Important aspects of the adjustments to aerosol-cloud interactions can be examined using the relationship between cloud droplet number concentration (N_d) and liquid water path (LWP). Specifically, this relation can constrain the role of aerosols in leading to thicker or thinner clouds in response to adjustment mechanisms. This study investigates the satellite retrieved relationship between N_d and LWP for a selected case of mid-latitude continental clouds using high-resolution Large-eddy simulations (LES) over a large domain in weather prediction mode. Since the satellite retrieval uses the adiabatic assumption to derive the N_d, we have also considered adiabatic N_d (N_Ad) from the LES model for comparison. The joint histogram analysis shows that the N_Ad-LWP relationship in the LES model and the satellite is in approximate agreement. In both cases, the peak conditional probability (CP) is confined to lower N_Ad and LWP; the corresponding mean LWP (LWP) shows a weak relation with N_Ad. The CP shows a larger spread at higher N_Ad (>50 cm^–3), and the LWP increases non-monotonically with increasing N_Ad in both cases.

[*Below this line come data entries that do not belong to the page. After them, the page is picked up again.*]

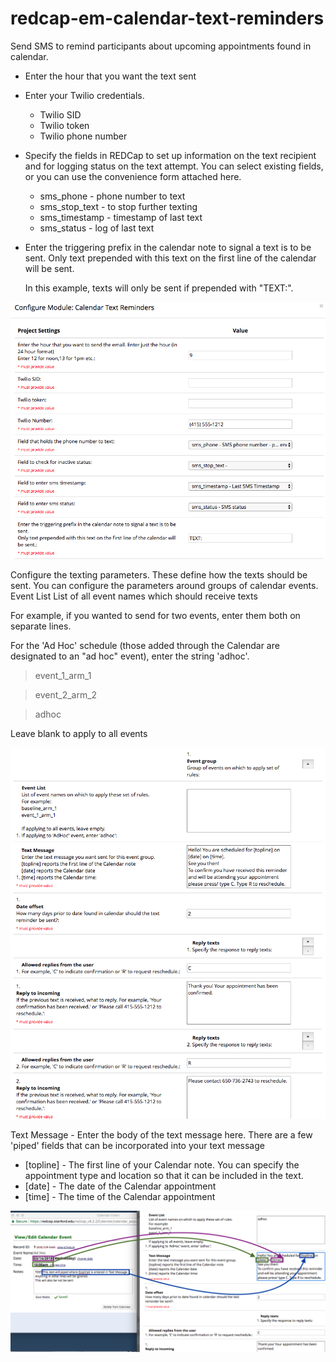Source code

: # redcap-em-calendar-text-reminders
Send SMS to remind participants about upcoming appointments found in calendar.

- Enter the hour that you want the text sent
- Enter your Twilio credentials. 
  - Twilio SID
  - Twilio token
  - Twilio phone number

- Specify the fields in REDCap to set up information on the text recipient and for logging status on the text attempt. You can select existing fields, or you can use the convenience form attached here.  
  - sms_phone - phone number to text 
  - sms_stop_text - to stop further texting
  - sms_timestamp - timestamp of last text
  - sms_status - log of last text
  
- Enter the triggering prefix in the calendar note to signal a text is to be sent.
  Only text prepended with this text on the first line of the calendar will be sent.
  
  In this example, texts will only be sent if prepended with "TEXT:".

![Image](images/config_screen_1.png)
  
Configure the texting parameters. These define how the texts should be sent. You can configure the parameters around groups of calendar events.
Event List
List of all event names which should receive texts

For example, if you wanted to send for two events, enter them both on separate lines.

For the 'Ad Hoc' schedule  (those added through the Calendar are designated to an "ad hoc" event), enter the string 'adhoc'.
>event_1_arm_1

>event_2_arm_2

>adhoc

Leave blank to apply to all events






![Image](images/config_screen_2.png)

Text Message - Enter the body of the text message here.  There are a few 'piped' fields that can be incorporated into your text message
- [topline] - The first line of your Calendar note. You can specify the appointment type and location so that it can be included in the text.
- [date] - The date of the Calendar appointment
- [time] - The time of the Calendar appointment  
  


![Image](images/piping_example.png)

Nevertheless, both lack the negative N_Ad-LWP relationship at higher N_Ad, the entrainment effect on cloud droplets. In contrast, the model simulated N_d-LWP clearly illustrates a much more nonlinear (an increase in LWP with increasing N_d and a decrease in LWP at higher N_d) relationship, which clearly depicts the cloud lifetime and the entrainment effect. Additionally, our analysis demonstrates a regime dependency (marine and continental) in the N_Ad-LWP relation from the satellite retrievals. Comparing local vs large-scale statistics from satellite data shows that continental clouds exhibit only a weak nonlinear N_Ad-LWP relationship. Hence a regime-based N_d-LWP analysis is even more relevant when it comes to warm continental clouds and their comparison to satellite retrievals.